> Materials provided:
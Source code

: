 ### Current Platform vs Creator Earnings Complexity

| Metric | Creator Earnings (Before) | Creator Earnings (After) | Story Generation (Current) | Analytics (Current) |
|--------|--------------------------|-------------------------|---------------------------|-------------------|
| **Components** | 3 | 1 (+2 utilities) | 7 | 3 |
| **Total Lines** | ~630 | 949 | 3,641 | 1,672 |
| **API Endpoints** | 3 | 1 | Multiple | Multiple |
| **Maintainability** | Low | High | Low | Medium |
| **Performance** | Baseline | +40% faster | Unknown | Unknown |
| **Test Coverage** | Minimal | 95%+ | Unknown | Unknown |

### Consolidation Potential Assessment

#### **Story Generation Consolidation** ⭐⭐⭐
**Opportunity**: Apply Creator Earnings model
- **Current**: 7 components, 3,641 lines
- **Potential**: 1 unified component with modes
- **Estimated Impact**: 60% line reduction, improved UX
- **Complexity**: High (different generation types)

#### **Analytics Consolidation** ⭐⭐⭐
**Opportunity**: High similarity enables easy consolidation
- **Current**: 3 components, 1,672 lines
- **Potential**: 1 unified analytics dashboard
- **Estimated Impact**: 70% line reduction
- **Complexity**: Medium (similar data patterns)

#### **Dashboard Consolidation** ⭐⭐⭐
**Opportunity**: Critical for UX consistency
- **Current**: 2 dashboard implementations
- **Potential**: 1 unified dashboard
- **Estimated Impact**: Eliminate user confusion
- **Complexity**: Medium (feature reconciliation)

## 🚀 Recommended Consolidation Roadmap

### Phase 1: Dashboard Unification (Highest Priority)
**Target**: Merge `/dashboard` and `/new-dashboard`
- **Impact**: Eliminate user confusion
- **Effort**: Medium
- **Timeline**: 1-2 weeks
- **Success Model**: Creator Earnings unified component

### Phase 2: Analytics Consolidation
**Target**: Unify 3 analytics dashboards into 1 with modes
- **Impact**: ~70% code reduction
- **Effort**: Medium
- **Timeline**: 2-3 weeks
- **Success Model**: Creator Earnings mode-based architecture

> Exercise details:
Look above for the line holding "### Consolidation Potential Assessment" and the line holding "for UX consistency". Retype both, and every line between them, word for word and nothing else.

> Solution to this exercise:
### Consolidation Potential Assessment

#### **Story Generation Consolidation** ⭐⭐⭐
**Opportunity**: Apply Creator Earnings model
- **Current**: 7 components, 3,641 lines
- **Potential**: 1 unified component with modes
- **Estimated Impact**: 60% line reduction, improved UX
- **Complexity**: High (different generation types)

#### **Analytics Consolidation** ⭐⭐⭐
**Opportunity**: High similarity enables easy consolidation
- **Current**: 3 components, 1,672 lines
- **Potential**: 1 unified analytics dashboard
- **Estimated Impact**: 70% line reduction
- **Complexity**: Medium (similar data patterns)

#### **Dashboard Consolidation** ⭐⭐⭐
**Opportunity**: Critical for UX consistency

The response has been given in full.